Л. Копелев. Образ иностранца

Что, в сущности, немцы и русские знали друг о друге? Как они друг друга воспринимали? Как, начиная со средних веков, развивались и изменялись представления немцев о русских и русских — о немцах? Как они друг друга оценивали? И какие из этих представлений и оценок были обусловлены эпохой и исчезли вместе с ней, а какие еще не потеряли своего значения для новых поколений и веков? Каким образом влияют они сегодня на духовные и культурные, а также на политические отношения между двумя народами?

В нашем столетии немцы и русские оказались злейшими врагами в двух мировых войнах. Взаимные недоверие и ненависть особенно возросли во время второй мировой войны и в первые послевоенные годы.

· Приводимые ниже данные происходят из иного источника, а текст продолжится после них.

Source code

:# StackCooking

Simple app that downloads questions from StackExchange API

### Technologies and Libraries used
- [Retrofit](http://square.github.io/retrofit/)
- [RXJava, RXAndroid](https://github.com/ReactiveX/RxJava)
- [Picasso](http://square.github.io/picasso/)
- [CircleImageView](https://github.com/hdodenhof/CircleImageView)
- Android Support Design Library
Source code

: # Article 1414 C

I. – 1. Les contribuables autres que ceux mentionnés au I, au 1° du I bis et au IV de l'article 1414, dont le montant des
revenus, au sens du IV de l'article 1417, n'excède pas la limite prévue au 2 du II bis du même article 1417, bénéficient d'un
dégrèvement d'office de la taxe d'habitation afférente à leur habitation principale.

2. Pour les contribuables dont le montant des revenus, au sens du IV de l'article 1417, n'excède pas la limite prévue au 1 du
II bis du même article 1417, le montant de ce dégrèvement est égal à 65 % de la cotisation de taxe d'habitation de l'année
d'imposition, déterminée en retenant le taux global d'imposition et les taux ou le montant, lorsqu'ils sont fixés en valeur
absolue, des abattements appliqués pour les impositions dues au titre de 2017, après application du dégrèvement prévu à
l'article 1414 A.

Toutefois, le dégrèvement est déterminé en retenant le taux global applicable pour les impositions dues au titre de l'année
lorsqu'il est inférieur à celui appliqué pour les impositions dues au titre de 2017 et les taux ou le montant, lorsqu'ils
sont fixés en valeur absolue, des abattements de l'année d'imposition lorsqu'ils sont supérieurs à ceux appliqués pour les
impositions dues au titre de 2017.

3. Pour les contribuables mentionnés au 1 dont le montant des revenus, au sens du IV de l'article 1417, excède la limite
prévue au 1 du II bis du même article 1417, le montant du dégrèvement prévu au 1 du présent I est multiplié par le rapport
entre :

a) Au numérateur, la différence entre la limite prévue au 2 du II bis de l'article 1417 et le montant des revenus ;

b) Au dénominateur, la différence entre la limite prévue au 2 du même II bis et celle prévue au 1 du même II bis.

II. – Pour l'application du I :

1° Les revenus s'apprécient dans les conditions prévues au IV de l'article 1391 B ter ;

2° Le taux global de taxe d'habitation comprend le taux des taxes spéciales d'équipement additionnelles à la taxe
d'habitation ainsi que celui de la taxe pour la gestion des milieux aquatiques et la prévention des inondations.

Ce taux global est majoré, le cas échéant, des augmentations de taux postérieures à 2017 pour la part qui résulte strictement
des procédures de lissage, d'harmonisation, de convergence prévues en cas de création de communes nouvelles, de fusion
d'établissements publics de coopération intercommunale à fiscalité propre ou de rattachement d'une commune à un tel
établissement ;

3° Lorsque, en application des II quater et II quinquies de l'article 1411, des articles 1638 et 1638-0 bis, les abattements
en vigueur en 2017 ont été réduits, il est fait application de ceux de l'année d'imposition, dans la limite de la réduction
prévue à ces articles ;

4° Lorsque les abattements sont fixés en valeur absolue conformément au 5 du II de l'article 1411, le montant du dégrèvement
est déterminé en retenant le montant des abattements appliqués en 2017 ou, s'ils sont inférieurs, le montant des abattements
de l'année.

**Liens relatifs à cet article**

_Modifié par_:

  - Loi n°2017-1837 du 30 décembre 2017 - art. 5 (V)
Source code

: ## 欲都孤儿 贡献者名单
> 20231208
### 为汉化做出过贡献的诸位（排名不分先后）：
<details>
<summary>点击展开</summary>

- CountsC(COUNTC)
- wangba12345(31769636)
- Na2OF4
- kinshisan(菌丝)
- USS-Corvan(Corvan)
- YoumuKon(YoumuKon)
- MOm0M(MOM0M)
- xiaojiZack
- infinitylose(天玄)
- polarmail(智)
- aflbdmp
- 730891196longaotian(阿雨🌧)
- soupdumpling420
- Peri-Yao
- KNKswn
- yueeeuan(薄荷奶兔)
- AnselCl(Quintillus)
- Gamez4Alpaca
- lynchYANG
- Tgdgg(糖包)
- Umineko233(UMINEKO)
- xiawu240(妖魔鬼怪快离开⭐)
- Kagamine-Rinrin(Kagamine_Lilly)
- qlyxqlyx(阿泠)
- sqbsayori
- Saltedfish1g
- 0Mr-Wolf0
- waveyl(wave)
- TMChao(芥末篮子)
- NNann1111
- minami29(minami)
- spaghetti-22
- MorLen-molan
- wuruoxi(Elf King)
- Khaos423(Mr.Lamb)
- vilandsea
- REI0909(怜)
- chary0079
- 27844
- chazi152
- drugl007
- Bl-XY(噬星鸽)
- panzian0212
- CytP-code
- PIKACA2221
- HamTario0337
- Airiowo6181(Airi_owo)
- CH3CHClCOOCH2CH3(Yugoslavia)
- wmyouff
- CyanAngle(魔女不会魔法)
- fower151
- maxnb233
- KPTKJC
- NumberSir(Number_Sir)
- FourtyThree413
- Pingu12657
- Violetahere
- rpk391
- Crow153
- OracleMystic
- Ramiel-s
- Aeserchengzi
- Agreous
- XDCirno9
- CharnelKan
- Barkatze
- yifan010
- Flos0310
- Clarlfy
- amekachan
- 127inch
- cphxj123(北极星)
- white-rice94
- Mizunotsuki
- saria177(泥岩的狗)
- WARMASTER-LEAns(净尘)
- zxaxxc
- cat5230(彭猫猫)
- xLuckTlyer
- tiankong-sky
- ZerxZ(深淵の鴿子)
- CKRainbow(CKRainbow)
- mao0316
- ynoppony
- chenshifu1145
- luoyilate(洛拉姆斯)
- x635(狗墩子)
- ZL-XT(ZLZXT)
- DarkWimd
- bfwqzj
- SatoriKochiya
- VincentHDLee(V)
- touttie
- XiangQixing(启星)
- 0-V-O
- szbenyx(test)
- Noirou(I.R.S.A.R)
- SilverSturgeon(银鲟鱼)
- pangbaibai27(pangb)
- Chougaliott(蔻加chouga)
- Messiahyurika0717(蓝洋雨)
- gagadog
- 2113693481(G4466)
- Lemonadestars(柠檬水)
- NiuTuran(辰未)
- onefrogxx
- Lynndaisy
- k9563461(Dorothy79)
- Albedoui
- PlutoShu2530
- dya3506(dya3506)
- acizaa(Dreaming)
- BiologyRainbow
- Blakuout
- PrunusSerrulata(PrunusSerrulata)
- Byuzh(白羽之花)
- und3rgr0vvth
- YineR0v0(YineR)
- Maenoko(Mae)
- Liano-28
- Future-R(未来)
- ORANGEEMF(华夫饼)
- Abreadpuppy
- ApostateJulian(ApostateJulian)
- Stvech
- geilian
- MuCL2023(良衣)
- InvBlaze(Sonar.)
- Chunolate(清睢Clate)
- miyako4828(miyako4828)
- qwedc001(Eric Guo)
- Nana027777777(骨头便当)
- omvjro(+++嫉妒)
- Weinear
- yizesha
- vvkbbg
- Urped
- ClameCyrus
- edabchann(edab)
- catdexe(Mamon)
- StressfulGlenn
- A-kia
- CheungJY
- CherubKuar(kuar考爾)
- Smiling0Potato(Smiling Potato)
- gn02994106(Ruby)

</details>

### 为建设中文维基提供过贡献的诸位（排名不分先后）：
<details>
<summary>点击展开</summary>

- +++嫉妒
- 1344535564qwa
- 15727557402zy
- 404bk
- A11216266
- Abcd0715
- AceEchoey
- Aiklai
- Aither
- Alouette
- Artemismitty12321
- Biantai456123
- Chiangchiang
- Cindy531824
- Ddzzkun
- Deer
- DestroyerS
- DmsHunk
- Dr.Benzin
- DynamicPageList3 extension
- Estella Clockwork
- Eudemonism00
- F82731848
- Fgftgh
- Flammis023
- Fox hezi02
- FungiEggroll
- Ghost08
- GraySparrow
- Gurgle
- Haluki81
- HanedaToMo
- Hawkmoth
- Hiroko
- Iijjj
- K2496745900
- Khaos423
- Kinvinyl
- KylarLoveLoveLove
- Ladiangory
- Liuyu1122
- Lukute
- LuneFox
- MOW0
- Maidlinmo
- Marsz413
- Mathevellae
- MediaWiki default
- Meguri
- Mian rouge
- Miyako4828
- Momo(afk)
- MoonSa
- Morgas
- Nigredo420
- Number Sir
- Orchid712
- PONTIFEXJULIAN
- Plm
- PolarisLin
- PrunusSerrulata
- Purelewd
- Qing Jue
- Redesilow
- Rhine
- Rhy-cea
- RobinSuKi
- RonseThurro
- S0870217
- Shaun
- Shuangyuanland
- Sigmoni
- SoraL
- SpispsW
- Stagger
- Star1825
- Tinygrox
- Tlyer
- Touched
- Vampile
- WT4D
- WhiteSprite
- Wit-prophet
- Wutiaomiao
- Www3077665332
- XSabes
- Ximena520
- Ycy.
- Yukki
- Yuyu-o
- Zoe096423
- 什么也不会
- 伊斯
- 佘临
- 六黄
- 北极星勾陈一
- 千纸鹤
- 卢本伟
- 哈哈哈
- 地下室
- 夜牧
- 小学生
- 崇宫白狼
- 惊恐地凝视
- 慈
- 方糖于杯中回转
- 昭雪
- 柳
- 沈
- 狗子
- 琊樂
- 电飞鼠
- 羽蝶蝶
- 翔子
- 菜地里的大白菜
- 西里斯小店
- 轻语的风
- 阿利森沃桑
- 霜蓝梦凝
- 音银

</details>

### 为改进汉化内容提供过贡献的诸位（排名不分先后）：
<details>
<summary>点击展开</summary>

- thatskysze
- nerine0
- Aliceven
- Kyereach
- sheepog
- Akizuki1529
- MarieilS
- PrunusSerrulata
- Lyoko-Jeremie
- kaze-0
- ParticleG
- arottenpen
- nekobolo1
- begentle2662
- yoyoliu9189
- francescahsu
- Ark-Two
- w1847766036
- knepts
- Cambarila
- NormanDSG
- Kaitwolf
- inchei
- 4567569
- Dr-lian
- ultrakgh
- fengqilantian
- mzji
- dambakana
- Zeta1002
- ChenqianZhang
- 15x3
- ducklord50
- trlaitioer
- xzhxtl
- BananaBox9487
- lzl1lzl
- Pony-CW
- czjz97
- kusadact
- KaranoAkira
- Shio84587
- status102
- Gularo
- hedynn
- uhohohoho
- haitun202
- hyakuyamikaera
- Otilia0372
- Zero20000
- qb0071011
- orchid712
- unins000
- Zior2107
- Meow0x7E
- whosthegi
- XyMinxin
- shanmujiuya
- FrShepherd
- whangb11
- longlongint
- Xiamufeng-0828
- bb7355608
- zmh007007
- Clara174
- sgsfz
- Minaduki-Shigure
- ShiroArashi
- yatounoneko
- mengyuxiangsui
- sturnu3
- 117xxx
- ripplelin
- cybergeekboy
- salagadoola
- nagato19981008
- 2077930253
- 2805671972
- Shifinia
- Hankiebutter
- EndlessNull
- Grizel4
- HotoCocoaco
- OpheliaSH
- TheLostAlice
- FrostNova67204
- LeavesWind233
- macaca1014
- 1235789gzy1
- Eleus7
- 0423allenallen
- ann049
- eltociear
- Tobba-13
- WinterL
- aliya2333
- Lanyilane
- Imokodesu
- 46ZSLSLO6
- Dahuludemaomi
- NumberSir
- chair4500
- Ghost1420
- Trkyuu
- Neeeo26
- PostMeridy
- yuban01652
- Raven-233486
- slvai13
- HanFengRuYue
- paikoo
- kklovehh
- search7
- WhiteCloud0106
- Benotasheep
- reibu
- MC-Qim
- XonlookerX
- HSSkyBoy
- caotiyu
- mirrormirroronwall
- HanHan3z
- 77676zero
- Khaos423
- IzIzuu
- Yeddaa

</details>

Нацистская пропаганда изображала русских «недочеловеками», а русский народ — «азиатскими ордами»; в свою очередь, советская пропаганда называла своих врагов «разбойниками-маньяками, беспощадными убийцами народов».

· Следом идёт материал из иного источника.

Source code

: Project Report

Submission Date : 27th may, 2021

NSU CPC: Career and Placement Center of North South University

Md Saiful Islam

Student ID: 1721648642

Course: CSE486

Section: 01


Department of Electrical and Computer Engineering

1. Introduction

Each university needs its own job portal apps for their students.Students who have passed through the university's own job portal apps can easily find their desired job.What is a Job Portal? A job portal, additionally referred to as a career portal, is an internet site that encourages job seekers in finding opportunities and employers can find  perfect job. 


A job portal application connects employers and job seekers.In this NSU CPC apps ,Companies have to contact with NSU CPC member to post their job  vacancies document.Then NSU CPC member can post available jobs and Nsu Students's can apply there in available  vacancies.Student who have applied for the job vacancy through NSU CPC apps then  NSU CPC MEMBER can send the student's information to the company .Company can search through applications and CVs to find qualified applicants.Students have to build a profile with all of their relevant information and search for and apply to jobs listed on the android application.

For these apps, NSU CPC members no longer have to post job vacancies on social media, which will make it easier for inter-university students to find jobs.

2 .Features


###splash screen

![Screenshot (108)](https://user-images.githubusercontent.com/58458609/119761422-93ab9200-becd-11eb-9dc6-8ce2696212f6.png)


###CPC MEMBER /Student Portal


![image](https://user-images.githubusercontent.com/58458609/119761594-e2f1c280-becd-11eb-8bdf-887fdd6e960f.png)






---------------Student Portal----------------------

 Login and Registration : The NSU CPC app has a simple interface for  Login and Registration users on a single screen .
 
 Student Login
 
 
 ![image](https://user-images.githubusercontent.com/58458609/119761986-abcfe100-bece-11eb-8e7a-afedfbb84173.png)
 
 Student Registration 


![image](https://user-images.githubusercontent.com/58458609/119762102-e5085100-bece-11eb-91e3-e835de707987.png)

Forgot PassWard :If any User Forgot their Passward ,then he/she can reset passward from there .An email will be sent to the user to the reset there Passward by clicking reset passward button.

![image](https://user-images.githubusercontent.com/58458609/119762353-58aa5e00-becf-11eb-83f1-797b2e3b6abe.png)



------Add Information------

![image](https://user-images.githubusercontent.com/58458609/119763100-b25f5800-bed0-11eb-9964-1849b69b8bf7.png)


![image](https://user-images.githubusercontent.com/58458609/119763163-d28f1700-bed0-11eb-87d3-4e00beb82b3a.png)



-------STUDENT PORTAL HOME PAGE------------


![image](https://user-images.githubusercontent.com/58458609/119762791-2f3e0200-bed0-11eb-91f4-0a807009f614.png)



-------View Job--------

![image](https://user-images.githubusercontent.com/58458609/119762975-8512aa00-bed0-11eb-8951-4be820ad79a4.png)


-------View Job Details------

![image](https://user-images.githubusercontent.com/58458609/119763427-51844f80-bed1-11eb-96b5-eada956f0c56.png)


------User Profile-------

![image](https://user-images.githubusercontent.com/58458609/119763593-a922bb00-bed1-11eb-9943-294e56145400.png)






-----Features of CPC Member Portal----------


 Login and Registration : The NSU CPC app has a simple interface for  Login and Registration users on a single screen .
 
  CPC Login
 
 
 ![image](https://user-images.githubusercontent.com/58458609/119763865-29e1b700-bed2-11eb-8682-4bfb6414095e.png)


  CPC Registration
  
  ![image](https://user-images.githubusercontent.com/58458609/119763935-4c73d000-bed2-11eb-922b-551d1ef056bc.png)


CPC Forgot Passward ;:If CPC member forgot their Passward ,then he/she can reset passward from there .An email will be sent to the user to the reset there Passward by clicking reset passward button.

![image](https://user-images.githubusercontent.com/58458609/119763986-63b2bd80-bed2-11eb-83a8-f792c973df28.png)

Возникший тогда образ врага успел поблекнуть или вовсе исчез. Но знаем мы друг друга все еще плохо.

В России и по сей день живут традиционные представления о деловитых, прилежных, педантичных, но самодовольных, надменных, сентиментальных и одновременно черствых, расчетливых немцах, которым если и можно доверять, то лишь с большой натяжкой.

В Германии же почти так же, как и столетия назад, гадают о пресловутой загадочной и противоречивой «русской душе», в которой таятся и дружеская нежность, и беспощадная жестокость.

Подобный образ иностранца, который в кризисные времена тотчас превращается в образ врага, изначально ложен, часто наносил значительный вред взаимопониманию, мешал сотрудничеству. Однако сегодня он может стать весьма опасным и привести к апокалипсической катастрофе.

Скудость знаний, недостаток информации и опыта порождали в прошлом искаженные представления о других народах. Путешественников, посетивших другие страны, или постоянных корреспондентов, подолгу в них находившихся, было тогда очень мало. Сегодня же такой искаженный образ иностранца — потенциальный образ врага — возникает, наоборот, от изобилия информации, из потока сознательной лжи и предвзятой информации, из искусно поданной полуправды и ловко составленных свидетельств очевидцев, из личного опыта отдельных людей или групп, пострадавших от данного врага.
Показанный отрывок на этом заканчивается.